Também em uma posição precária estão os pesos-pesados acusados na conversa vazada de conspirar contra o ministro da Defesa, Sergei Shoigu: o CEO da Rostec, Sergei Chemezov, o CEO da Rosneft, Igor Sechin, e o chefe da Guarda Nacional, Viktor Zolotov. Embora seja incorreto falar de coalizões de elite na Rússia, onde os membros operam sozinhos, todas essas pessoas têm motivos para não gostar não apenas de Shoigu, mas também dos chefes da Agência Federal de Segurança (FSB) e do Serviço de Inteligência Estrangeira (SVR), bem como Nikolai Patrushev e o ex-presidente Dmitry Medvedev, respectivamente secretário e vice-chefe do Conselho de Segurança.
Entre as elites russas, muita raiva é reservada para aqueles que reagiram de forma oportunista ao início da guerra, colocando lenha na fogueira em vez de aconselhar Putin contra a invasão da Ucrânia. O medo de gente como Evgeny Prigozhin é, portanto, muitas vezes acompanhado de respeito pela disposição dos radicais de atacar os “intocáveis” do regime. O caso do áudio vazado não foi exceção: Evgeny Prigozhin respondeu com uma defesa da liberdade de expressão que pode ter sido interpretada por alguns como um endosso do que foi dito na conversa. Ele também criticou Iosif Prigozhin por tentar fazer com que a gravação fosse falsa.

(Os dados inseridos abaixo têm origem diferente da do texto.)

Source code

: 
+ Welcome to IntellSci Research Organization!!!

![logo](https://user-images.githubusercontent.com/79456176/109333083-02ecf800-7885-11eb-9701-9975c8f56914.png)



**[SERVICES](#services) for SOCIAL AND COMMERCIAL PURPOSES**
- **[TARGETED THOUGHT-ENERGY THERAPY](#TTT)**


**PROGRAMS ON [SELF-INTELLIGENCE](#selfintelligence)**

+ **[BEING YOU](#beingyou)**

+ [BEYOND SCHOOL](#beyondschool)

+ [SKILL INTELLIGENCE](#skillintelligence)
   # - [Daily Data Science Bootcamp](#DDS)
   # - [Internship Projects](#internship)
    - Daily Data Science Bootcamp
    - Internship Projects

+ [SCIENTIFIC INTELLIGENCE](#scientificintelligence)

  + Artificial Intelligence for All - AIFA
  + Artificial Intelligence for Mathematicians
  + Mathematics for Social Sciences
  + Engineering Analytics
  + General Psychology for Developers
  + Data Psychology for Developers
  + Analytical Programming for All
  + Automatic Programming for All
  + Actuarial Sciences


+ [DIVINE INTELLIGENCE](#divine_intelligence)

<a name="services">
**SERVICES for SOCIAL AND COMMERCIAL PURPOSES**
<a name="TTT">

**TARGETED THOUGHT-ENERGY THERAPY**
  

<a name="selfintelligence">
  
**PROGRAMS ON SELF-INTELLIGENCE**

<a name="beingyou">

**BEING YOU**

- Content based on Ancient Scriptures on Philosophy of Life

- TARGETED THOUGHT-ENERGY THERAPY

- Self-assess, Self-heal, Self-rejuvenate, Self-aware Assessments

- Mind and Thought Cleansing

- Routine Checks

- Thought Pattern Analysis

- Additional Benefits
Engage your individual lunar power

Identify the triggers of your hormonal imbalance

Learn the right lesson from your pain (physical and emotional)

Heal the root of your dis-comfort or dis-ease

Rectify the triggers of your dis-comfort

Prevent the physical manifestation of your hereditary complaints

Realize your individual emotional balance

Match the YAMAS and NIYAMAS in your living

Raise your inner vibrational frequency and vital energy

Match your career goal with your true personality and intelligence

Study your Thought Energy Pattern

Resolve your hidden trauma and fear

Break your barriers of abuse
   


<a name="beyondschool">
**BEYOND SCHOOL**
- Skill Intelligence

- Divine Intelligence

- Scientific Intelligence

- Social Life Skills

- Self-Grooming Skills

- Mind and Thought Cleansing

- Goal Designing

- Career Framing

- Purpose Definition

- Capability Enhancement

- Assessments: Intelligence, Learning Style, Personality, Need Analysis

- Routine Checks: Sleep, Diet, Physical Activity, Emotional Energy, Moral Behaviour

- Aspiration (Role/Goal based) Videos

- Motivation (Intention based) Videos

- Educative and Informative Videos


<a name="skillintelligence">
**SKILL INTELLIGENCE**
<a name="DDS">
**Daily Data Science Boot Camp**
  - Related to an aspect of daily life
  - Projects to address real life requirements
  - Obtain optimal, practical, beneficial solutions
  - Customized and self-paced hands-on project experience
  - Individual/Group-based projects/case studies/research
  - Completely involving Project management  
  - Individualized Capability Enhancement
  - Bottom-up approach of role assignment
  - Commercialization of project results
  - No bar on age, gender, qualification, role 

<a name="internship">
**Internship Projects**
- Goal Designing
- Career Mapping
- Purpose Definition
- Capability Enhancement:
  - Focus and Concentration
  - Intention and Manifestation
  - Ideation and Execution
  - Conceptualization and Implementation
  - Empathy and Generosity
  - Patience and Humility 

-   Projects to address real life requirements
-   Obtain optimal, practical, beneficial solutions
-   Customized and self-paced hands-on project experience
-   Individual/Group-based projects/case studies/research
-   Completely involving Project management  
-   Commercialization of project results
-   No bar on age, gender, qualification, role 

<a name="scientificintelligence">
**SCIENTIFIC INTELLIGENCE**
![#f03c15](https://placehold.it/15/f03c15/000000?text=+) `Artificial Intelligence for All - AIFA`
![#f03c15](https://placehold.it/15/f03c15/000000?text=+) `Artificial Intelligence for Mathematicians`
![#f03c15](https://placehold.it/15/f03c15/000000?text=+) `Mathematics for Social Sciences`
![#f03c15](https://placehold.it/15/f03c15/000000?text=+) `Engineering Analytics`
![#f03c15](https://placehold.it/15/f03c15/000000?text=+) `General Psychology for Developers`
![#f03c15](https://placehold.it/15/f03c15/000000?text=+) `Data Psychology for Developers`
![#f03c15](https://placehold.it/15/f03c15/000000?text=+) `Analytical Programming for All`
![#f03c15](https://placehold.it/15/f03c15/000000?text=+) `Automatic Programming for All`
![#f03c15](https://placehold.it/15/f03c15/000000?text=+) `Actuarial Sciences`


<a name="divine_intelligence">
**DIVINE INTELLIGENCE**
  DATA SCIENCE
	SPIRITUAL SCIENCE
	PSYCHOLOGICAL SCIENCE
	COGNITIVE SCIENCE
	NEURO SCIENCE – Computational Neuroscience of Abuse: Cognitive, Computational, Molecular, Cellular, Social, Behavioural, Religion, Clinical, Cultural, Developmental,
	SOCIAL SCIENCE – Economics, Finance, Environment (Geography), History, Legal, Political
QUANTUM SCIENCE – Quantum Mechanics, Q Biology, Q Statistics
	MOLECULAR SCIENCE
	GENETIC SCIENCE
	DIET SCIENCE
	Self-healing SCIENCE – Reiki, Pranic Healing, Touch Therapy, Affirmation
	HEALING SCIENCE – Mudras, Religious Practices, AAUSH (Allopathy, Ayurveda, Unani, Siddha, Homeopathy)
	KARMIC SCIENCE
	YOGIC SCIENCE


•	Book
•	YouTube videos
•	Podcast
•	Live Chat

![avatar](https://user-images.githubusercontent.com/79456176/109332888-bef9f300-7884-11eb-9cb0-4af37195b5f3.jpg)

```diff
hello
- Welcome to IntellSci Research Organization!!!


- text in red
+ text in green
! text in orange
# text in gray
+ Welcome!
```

Em suma, o caso destacou duas tendências conflitantes entre as elites russas. A primeira é o crescente alarme e desespero, e a sensação de que Putin está levando o país a um precipício rumo à destruição iminente. A segunda é o crescente estoque do aparato repressivo do país e do bloco patriótico, que clama cada vez mais por sangue, com seus apelos por expurgos e ainda mais giro dos parafusos.
Diante dessa ameaça, muitos serão forçados a se autocensurar ainda mais – mesmo quando em companhia familiar – para não serem tachados de traidores, reais ou potenciais, nos próximos anos, como Iosif Prigozhin foi. É improvável que o próprio Kremlin tome qualquer ação sobre o vazamento, pois isso apenas confirmaria sua autenticidade e minaria a autoridade de Putin. Muito mais fácil sustentar que a gravação é falsa.
Mesmo assim, os envolvidos no episódio precisarão se redimir, em mais uma lição para a elite. Espera-se que Iosif Prigozhin – e sua esposa, a veterana estrela pop Valeriya – sigam os passos do ex-presidente Dmitry Medvedev e tomem uma atitude radicalmente pró-guerra na tentativa de demonstrar sua lealdade, embora um patriotismo recém-descoberto não seja garantia de segurança de futuras represálias por parte das autoridades.
De fato, em meio a relatos de insatisfação generalizada com Putin e a guerra, a principal decisão que o regime enfrentará será como tratar Iosif Prigozhin e sua espécie. Com o Kremlin preocupado em identificar e intimidar os “não confiáveis”, a desaprovação e o desespero dentro das elites crescerão ao lado da desconfiança e suspeita mútuas: problemas que o regime quase certamente tentará resolver não apenas com mais repressão, mas também com o retorno à ideologia do Estado como forma de manter o controle.